The Battle for Harlem’s Soul rages in the streets, who thought a black man in a hoodie could be a hero, and sometimes backwards to move forwards.
Thanks to a Hammer Tech super-suit., Diamondback manages to go toe to toe with Luke inside of Pop’s Barbershop. The commotion, and a few calls from Mariah Dillard, bring the people of Harlem, the police, and several news crews to the scene to cover, what Mariah calls, The Battle for Harlem’s Soul. With everyone around him, those he’s helped, those who doubted him, Luke manages to take down Diamondback and his playground insults.
With Diamondback now in police custody, Misty and the Harlem PD begin to clean up the scene and gather statements from everyone back at the station. But, while Luke proves his innocence, much was lost in the commotion of the battle; Shades’ file exonerating Carl Lucas, and Misty’s phone. While Misty and Inspector RIdley try to charge Mariah with the murder of Cottonmouth, Shades uses Misty’s phone to lure Candace, Misty’s only witness to Mariah’s crimes, out of hiding and murders her, allowing Mariah to walk free. While Mariah walks, marshals arrive to take Carl Lucas back to Seagate to serve the remainder of his time, or until he can prove his innocence. But, Claire knows a good attorney.
Diamondback is only one of the villains showcased in “You Know My Steez.” Besides Mariah and Shades schemes, the system is the ultimate foe that Luke can’t seem to defeat, nor is he entirely convinced that he should. Going forward, Luke seeks to prove his innocence within the system, as does Misty to bring down Harlem’s new queen and king, Mariah and Shades. Working within the system was even a benefit to Luke and the rest of Harlem during their brotherly feud. While Luke fought Diamondback, Misty and the police were able to keep citizens out of danger.

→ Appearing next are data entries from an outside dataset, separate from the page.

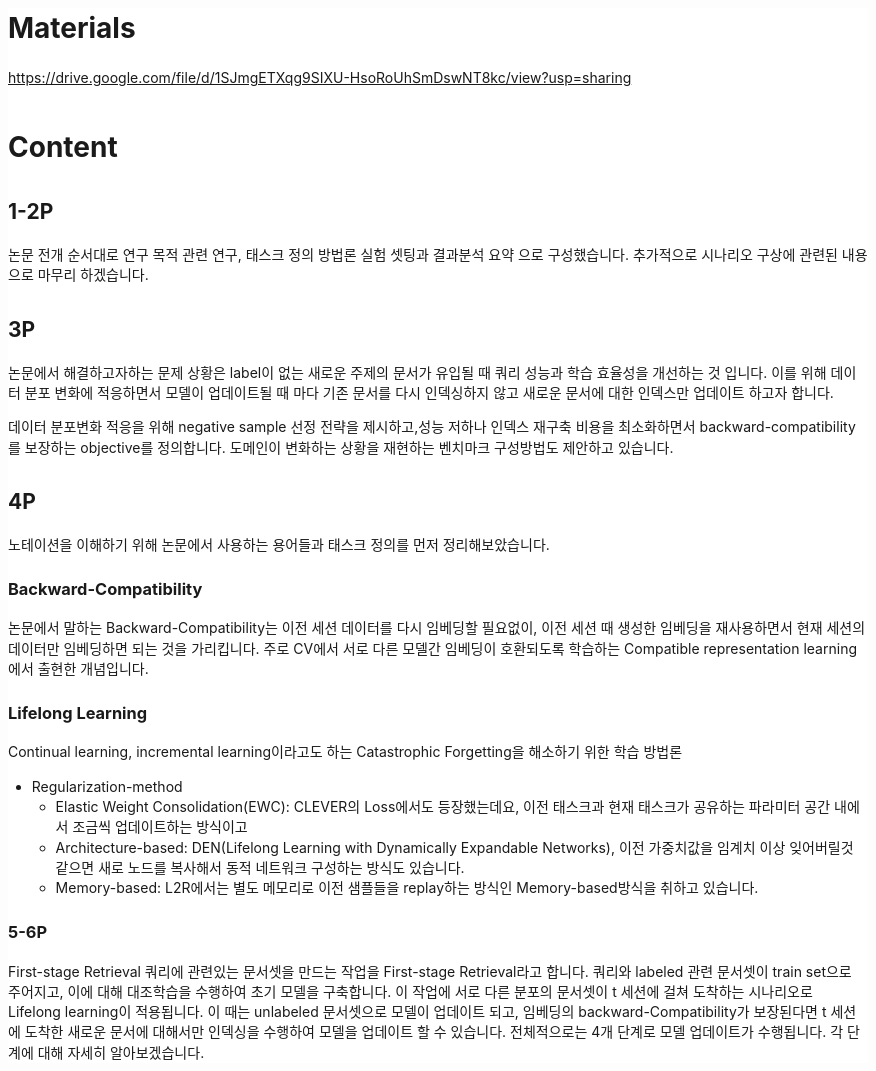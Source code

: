 # Materials
https://drive.google.com/file/d/1SJmgETXqg9SIXU-HsoRoUhSmDswNT8kc/view?usp=sharing

# Content
## 1-2P
논문 전개 순서대로 
연구 목적
관련 연구, 태스크 정의
방법론
실험 셋팅과 결과분석
요약
으로 구성했습니다. 추가적으로 시나리오 구상에 관련된 내용으로 마무리 하겠습니다.


##  3P
논문에서 해결하고자하는 문제 상황은 label이 없는 새로운 주제의 문서가 유입될 때 쿼리 성능과 학습 효율성을 개선하는 것 입니다. 
이를  위해
데이터 분포 변화에 적응하면서
모델이 업데이트될 때 마다 기존 문서를 다시 인덱싱하지 않고 새로운 문서에 대한 인덱스만 업데이트
하고자 합니다.

데이터 분포변화 적응을 위해 negative sample 선정 전략을 제시하고,성능 저하나 인덱스 재구축 비용을 최소화하면서 backward-compatibility를 보장하는 objective를 정의합니다. 
도메인이 변화하는 상황을 재현하는 벤치마크 구성방법도 제안하고 있습니다. 


##  4P
노테이션을 이해하기 위해 논문에서 사용하는 용어들과 태스크 정의를 먼저 정리해보았습니다.
###  Backward-Compatibility
논문에서 말하는 Backward-Compatibility는 이전 세션 데이터를 다시 임베딩할 필요없이, 이전 세션 때 생성한 임베딩을 재사용하면서 현재 세션의 데이터만 임베딩하면 되는 것을 가리킵니다.
주로 CV에서 서로 다른 모델간 임베딩이 호환되도록 학습하는 Compatible representation learning에서 출현한 개념입니다.
### Lifelong Learning
Continual learning, incremental learning이라고도 하는 Catastrophic Forgetting을 해소하기 위한 학습 방법론
- Regularization-method
  - Elastic Weight Consolidation(EWC): CLEVER의 Loss에서도 등장했는데요, 이전 태스크과 현재 태스크가 공유하는 파라미터 공간 내에서 조금씩 업데이트하는 방식이고
  - Architecture-based: DEN(Lifelong Learning with Dynamically Expandable Networks), 이전 가중치값을 임계치 이상 잊어버릴것 같으면 새로 노드를 복사해서 동적 네트워크 구성하는 방식도 있습니다.
  - Memory-based: L2R에서는 별도 메모리로 이전 샘플들을 replay하는 방식인 Memory-based방식을 취하고 있습니다.

### 5-6P
First-stage Retrieval
쿼리에 관련있는 문서셋을 만드는 작업을 First-stage Retrieval라고 합니다.
쿼리와 labeled 관련 문서셋이 train set으로 주어지고, 이에 대해 대조학습을 수행하여 초기 모델을 구축합니다.
이 작업에 서로 다른 분포의 문서셋이 t 세션에 걸쳐 도착하는 시나리오로 Lifelong learning이 적용됩니다.
이 때는 unlabeled 문서셋으로 모델이 업데이트 되고, 임베딩의 backward-Compatibility가 보장된다면 t 세션에 도착한 새로운 문서에 대해서만 인덱싱을 수행하여 모델을 업데이트 할 수 있습니다.
전체적으로는 4개 단계로 모델 업데이트가 수행됩니다. 각 단계에 대해 자세히 알아보겠습니다.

It’s a small detail, but this type of cooperation could be evidence of the good that acts such as the Sokovia Accords could accomplish when law enforcement and superheroes work together
But, let’s talk about Diamondback for a moment. One of the MCU’s weak points from the beginning has been its villains. A majority of the bad guys these heroes face are simply the evil version of the hero. Only a few stand out as a better class of criminal for a number of reasons, such as the particular actor, or the time spent fleshing out the character. Then, there’s Diamondback, the villain of Luke Cage’s second act, the bastard half brother of Luke with daddy issues. We’re given plenty of time to flesh out this character and get to know him, and what we get to know is… annoying. Nevermind the unending scripture lessons that if used effectively could give a villain a scary self righteousness. But, when he’s not quoting scripture, he’s telling everyone and everyone who he is, his past, names, dates; he might as well give the police his personal journal.
Seriously. Take the episode “Now Your Mine,” for example. He was furious when Shades addressed him by his first name in front of people. Yet, when retelling his life story to Damon Boone before killing him, he tells most of it on the intercom for Luke Cage, and EVERYONE else, to hear, giving his name, his mother’s name, his father’s, where they grew up, his e-mail password, bank account number, social security (maybe not all that, but he gives away a lot of information). And we’re to believe this character is a mastermind arms dealer?
In his defense, his motivations for being a criminal, his daddy issues, aren’t exclusive. Wilson Fisk, Kilgrave, even Loki, base much of their motivations on stepping out of the shadows of their parents, or proving something to them in their own twisted way. Even Cottonmouth and Mariah had the ghost of Mama Mabel lingering over their shoulder. But, at least with those two we had excellent performances and other qualities to see and relate with, rather than with Diamondback’s broken record. This first season can be split between Luke’s fight with Cottonmouth and his battle with Diamondback, and unfortunately, Diamondback drags the second half down.
How does Luke Cage affect the rest of this cinematic universe? While he doesn’t fight Asgardian Gods or men with mind control abilities, Luke is the most public of these street level defenders. The news and police are rarely far from an event involving New York’s latest vigilante, and not only do the people of Harlem see his deeds, the rest of the world does too, possibly changing the narrative of these “super freaks” destroying the world with their battles.
Just like Daredevil and Jessica Jones, Luke Cage brings an excellent support cast, which without their help, these heroes wouldn’t get very far. With the end of this season, the defenders of New York have a strong group of local practical support: at least two lawyers, Foggy Nelson and Jerri Hogarth, a counselor, Malcolm, police officers, Misty Knight and Brett Mahoney, and the nurse and glue that seems to keep it all together, Claire Temple.
Iron Fist premieres March 17th on Netflix and will be the last hero added to the roster of the upcoming series The Defenders.